[DATA IN THIS EXERCISE — start]

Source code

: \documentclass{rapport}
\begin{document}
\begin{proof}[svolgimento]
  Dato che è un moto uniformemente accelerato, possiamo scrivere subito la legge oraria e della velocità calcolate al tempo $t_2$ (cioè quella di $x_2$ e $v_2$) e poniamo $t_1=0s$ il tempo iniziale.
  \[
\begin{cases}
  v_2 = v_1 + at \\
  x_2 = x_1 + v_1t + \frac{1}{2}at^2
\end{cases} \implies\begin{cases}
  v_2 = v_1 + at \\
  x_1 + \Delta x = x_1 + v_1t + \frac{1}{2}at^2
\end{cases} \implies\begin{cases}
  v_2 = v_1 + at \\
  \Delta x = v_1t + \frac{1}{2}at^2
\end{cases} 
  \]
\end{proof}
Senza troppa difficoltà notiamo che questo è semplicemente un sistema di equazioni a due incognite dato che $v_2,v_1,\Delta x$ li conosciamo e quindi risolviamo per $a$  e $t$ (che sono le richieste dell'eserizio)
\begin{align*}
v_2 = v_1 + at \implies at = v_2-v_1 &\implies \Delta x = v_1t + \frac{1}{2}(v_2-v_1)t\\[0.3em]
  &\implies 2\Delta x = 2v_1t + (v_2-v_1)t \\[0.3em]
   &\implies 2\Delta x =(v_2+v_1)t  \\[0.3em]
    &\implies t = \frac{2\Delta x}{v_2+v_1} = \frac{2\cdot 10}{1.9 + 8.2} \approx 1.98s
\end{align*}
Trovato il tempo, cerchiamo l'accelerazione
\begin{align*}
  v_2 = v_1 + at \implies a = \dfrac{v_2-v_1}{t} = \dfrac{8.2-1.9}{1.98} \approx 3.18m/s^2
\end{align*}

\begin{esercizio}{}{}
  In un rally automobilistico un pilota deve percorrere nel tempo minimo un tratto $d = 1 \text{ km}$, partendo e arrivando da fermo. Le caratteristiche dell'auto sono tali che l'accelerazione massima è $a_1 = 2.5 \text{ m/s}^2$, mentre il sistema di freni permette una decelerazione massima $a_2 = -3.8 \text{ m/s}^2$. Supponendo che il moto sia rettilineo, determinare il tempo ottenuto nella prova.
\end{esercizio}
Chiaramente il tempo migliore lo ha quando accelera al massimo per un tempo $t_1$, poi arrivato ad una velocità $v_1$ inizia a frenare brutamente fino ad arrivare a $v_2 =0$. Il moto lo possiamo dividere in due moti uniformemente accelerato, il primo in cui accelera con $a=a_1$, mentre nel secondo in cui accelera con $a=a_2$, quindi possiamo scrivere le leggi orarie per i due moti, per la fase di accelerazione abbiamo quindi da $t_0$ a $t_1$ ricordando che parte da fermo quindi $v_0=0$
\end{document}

[DATA IN THIS EXERCISE — finish]
[DATA IN THIS EXERCISE — start]

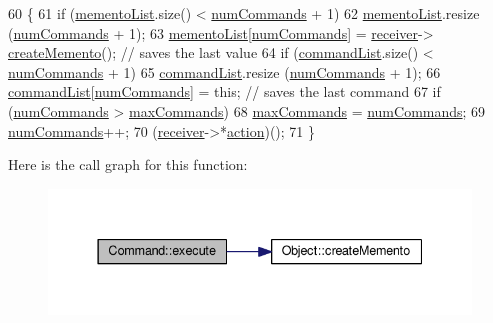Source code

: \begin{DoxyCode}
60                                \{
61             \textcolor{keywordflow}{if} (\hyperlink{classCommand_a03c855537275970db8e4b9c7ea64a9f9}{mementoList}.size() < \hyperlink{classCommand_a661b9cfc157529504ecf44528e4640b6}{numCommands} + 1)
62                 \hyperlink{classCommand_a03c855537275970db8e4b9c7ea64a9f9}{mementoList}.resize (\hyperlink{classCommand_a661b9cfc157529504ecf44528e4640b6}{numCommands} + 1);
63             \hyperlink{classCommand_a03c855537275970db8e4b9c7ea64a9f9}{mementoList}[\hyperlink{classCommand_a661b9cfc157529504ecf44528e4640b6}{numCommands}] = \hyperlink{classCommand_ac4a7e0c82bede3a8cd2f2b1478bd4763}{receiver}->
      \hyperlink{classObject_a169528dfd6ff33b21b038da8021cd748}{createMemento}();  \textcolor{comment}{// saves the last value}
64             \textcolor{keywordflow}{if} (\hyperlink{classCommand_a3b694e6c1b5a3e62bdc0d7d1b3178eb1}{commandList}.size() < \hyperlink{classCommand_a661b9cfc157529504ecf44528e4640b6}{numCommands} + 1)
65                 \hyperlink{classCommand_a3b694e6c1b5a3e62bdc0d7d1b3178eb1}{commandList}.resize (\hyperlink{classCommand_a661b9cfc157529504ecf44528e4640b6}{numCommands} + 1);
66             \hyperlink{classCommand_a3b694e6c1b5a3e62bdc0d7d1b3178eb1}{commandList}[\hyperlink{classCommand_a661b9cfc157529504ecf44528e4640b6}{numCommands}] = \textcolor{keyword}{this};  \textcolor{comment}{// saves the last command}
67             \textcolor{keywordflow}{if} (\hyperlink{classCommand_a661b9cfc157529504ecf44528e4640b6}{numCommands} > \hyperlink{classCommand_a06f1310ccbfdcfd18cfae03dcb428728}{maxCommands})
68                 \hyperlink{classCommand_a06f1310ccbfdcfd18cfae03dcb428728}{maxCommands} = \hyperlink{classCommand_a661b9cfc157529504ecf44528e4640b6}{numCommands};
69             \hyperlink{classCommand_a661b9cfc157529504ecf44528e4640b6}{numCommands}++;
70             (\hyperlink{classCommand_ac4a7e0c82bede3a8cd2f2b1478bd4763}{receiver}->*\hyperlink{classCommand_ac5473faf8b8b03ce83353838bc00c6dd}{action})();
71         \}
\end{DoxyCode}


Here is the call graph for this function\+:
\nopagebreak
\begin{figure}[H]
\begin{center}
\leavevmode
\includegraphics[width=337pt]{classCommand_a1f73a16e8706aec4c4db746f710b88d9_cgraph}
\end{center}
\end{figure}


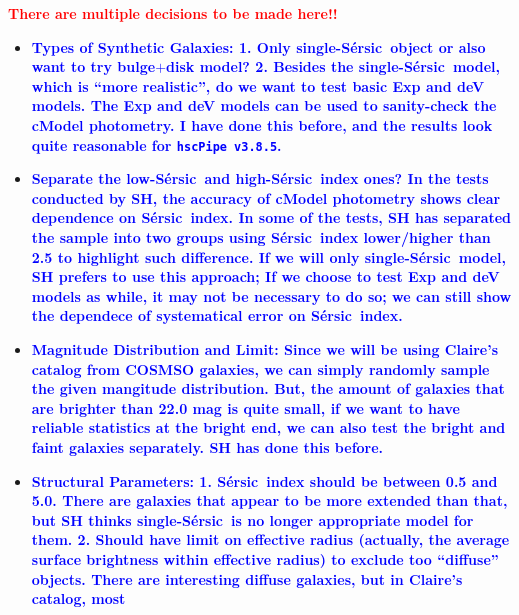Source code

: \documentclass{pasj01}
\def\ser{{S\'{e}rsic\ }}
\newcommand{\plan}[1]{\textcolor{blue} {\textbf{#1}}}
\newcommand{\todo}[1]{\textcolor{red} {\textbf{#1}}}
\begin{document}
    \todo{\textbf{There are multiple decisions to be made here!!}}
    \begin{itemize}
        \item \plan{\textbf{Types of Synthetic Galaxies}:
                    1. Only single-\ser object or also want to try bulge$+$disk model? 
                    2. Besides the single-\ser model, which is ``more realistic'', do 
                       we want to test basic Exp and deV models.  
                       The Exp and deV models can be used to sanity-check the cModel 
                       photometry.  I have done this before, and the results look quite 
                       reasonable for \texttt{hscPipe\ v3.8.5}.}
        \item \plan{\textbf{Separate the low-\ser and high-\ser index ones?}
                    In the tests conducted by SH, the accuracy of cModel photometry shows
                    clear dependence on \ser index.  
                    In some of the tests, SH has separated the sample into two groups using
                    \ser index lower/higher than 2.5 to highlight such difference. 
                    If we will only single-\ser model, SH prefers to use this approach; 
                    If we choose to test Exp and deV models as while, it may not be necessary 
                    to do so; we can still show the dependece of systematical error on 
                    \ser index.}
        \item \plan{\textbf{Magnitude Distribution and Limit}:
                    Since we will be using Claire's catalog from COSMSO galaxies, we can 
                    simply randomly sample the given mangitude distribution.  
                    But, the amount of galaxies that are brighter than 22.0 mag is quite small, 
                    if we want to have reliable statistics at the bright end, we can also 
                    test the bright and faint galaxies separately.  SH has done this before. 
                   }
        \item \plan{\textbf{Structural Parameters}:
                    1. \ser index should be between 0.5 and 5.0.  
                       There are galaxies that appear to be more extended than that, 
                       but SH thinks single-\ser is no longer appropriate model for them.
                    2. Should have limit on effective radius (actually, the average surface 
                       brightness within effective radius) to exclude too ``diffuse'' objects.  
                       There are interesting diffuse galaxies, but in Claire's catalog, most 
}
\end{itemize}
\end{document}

[DATA IN THIS EXERCISE — finish]

### WORK TO COMPLETE
Count the lines of the listing above that contain the word "than", and give only the total.

### FINISHED TASK
3